If you follow sci/tech news you’ve probably hard about “Wii Fit,” a new version of the wildly popular Nintendo video game system. It seems like a brilliant concept–video games that will get people up and moving and sweating by making exercise fun and challenging.
Now, I haven’t tried “Wii Fit.” (In fact, I’ve never played a “Wii” game, period, although they look extremely cool and I’d like to give it a whirl). So what follows is based purely on what I’ve read and seen on the web…
So first, according to the Wii Fit website:
“The active-play phenomenon started by Wii Sports now spreads to your whole body thanks to the pressure-sensitive Wii Balance Board (name not final), which comes packed with Wii Fit. The board is used for an extensive array of fun and dynamic activities, including aerobics, yoga, muscle stretches and games. Many of these activities focus towards providing a “core” workout, a popular exercise method that emphasizes slower, controlled motions. Family members will have fun staying active and talking about and comparing their results and progress on a new channel on the Wii Menu.”
If the video of people using the Wii Fit balance board is an accurate representation of how it works (you can watch the video on the Wii Fit website), it looks like this may have some merit as a viable exercise game/system/whatever. The games shown in the video include yoga, dancing, something involving blocking soccer balls with your head, pushups, and hoola-hooping. The balance board is the key–it measures your weight, ability to balance, counts your pushups, and gives you some sense of how well you’re doing, fitness-wise.
So the big question is, of course, can these games and activities really get and keep you in shape? Or is Wii Fit really just a very cool toy that you’ll use for a few weeks or maybe months and then shove in the closet once the novelty wears off?
Here are my two cents …
Based on what I saw on the promotional video, doing these virtual exercises requires an openness to some seriously goofy-looking behavior. The dance and hoola-hoops games, especially, would take some getting used to. The yoga game looks kinda cool–you follow the lead of a virtual avatar yoga teacher. And the soccer blocking game looks fun.
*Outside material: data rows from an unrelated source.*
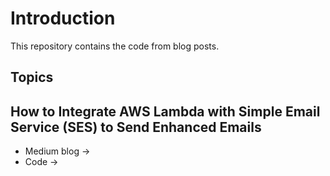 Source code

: # Introduction
This repository contains the code from blog posts.

## Topics

## How to Integrate AWS Lambda with Simple Email Service (SES) to Send Enhanced Emails
- Medium blog ->
- Code ->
It involves a lot of bending from the waist and thrusting with the head. I’m not sure if this gives you much of an aerobic workout, but it does seem amusing.
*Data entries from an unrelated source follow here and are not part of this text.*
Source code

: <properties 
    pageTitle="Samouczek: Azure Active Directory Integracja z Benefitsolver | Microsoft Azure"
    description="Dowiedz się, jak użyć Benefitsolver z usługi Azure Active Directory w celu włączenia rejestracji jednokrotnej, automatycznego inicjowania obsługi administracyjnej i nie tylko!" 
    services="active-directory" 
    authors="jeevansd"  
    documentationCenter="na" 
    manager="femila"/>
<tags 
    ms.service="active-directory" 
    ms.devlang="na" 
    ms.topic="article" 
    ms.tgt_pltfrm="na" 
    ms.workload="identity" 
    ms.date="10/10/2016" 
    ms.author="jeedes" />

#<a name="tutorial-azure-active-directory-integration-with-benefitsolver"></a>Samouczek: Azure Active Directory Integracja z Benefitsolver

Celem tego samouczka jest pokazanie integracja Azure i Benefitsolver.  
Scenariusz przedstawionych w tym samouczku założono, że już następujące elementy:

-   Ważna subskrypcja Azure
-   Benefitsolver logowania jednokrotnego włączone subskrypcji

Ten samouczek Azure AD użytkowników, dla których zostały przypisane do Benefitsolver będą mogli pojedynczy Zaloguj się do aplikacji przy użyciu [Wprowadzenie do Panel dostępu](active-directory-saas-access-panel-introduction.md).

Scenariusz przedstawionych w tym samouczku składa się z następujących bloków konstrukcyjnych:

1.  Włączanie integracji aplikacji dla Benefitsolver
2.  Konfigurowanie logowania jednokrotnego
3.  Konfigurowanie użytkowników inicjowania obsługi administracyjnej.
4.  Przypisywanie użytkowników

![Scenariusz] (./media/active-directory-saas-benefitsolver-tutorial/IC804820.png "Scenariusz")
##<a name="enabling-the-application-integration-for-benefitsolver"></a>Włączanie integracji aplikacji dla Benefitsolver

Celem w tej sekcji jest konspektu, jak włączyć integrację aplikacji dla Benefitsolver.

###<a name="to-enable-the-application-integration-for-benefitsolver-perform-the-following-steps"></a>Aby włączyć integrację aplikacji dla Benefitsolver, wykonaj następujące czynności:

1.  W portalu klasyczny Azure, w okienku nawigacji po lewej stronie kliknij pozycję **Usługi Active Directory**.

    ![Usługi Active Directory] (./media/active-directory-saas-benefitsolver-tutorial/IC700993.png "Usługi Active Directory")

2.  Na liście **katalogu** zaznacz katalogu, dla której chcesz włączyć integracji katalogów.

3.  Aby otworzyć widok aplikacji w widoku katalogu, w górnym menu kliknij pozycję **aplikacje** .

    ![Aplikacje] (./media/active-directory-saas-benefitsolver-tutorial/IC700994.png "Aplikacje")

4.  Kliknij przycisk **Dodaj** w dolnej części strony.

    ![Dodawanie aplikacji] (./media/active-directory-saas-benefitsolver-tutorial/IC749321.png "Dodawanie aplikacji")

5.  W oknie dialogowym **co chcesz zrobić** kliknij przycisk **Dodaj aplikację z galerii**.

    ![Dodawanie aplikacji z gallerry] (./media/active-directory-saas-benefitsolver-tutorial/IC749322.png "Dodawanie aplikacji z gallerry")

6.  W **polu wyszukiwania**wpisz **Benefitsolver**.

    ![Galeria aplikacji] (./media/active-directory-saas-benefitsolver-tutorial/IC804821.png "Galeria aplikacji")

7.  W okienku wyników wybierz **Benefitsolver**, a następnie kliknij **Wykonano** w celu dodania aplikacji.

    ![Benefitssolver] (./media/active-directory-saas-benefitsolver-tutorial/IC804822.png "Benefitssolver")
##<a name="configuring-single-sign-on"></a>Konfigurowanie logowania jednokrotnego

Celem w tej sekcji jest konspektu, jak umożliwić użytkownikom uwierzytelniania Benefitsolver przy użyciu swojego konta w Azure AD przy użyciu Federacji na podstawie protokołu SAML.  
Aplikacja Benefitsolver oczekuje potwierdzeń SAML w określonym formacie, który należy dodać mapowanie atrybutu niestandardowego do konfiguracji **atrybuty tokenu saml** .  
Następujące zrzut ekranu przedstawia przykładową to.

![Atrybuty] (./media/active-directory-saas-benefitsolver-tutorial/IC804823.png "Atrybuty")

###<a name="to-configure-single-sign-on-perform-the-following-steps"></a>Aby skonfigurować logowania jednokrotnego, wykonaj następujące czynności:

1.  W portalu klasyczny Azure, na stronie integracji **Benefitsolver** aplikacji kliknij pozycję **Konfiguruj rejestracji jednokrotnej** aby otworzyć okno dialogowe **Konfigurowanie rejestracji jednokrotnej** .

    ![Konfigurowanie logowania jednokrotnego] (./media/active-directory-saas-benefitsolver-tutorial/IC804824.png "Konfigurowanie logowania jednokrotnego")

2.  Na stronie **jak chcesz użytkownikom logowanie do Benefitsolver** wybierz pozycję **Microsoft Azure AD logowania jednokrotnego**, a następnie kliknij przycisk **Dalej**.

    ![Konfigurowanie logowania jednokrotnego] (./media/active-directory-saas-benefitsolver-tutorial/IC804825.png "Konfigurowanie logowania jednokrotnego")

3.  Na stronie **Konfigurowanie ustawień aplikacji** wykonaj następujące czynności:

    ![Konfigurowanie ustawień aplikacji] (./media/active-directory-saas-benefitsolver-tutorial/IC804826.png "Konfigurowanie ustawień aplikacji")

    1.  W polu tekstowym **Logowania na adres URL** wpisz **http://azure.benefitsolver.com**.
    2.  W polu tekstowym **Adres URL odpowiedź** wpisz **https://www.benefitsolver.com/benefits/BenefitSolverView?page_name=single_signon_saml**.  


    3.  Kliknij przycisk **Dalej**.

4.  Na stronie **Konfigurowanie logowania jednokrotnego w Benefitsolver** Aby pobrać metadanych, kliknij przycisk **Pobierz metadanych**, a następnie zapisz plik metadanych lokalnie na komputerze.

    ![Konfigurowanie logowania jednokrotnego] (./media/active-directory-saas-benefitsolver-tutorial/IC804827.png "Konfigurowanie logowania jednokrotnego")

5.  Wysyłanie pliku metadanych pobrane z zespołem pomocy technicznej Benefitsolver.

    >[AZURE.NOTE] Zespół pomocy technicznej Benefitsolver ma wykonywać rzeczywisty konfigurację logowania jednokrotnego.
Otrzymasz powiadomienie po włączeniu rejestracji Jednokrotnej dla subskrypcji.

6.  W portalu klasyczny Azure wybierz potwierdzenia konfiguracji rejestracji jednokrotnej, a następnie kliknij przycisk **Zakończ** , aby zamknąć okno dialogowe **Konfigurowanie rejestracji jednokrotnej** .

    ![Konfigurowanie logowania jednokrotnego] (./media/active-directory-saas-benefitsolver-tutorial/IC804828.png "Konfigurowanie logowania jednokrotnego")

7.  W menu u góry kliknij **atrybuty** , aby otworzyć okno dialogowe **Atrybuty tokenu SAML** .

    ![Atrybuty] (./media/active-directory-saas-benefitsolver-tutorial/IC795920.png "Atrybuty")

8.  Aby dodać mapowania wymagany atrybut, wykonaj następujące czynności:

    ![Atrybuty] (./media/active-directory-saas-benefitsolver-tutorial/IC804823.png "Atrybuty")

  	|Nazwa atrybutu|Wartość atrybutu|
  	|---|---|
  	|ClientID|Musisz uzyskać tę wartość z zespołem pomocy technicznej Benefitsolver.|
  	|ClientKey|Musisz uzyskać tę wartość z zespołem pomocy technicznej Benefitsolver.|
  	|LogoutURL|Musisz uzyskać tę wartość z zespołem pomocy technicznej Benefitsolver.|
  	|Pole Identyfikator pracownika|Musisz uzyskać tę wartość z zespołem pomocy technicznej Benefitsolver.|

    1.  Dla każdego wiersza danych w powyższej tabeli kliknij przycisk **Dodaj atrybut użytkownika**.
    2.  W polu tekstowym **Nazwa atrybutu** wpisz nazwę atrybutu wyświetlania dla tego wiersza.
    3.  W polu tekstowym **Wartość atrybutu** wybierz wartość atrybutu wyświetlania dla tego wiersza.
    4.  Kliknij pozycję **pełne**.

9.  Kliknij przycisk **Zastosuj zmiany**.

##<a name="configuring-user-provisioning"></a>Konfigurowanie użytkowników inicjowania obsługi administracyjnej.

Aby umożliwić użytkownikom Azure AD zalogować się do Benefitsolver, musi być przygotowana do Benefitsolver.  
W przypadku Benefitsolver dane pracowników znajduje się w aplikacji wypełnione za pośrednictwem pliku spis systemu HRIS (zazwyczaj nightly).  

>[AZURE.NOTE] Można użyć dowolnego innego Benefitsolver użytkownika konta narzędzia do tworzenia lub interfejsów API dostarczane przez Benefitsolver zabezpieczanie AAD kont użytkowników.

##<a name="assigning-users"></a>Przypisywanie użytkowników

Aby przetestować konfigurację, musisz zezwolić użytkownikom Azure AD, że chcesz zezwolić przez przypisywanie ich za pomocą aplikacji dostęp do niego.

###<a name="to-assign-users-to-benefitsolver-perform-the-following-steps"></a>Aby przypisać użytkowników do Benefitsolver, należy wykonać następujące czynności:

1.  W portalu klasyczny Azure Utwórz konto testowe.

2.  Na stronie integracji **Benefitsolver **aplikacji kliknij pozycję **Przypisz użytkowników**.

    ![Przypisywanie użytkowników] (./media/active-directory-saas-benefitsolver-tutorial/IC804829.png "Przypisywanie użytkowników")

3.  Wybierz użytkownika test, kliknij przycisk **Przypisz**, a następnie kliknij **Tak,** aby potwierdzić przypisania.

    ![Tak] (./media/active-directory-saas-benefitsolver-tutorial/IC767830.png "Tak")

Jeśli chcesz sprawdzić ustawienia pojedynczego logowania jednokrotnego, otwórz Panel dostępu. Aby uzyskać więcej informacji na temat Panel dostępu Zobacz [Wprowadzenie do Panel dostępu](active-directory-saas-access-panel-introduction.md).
I suppose that any movement is better than none. Jumping around on a Wii balance board is better than sitting on the couch watching TV or playing regular video games, I guess. But my hunch is that most nutrition/fitness experts will tell you that not video game comes close to real, old-fashioned exercise. A month or so ago I interviewed Colleen Green, a fitness researchers at the University of Michigan. (You can read/listen to the produced program here.) I asked her about the health benefits of so-called active video games like Wii tennis and Dance-Dance revolution. She told me that Wii tennis (where you swing the controller sort of like you would a raquette) comes nowhere near burning the same amount of calories as playing real tennis.
Now, Wii Fit is a different breed of video game system, it seems. If it gets you to do pushups and run in place and work up a sweat, then great. But somehow I suspect that most people who buy it will give it a try for a few weeks and then revert to their old, lazy non-aerobic routines. A lot of people evidently find gyms and fitness clubs to be intimidating and/or boring, but at least you’re among a bunch of other active people. And you can learn new techniques and exercise routines by watching people who seem to know what they’re doing. A gym is also social–if you go regularly you see the same people, exchange small talk with the regulars and get to feel like you’re part of a community of people who care about being in shape.
Wii Fit is the opposite. You’d end up using it in the privacy of your living room or bed room. And it’s just you, the balance board and digital avatars. To me, that sounds a little lonely and not very inspiring.

I’ve seen some commercials for Wii Fit on TV. It looks like fun. The whole Wii concept is fascinating, especially (to a non-player like myself) the marketing genius name wii - pronounced wheeee!
This WII is awesome. what a great invention. i think this will help
more people to exercise.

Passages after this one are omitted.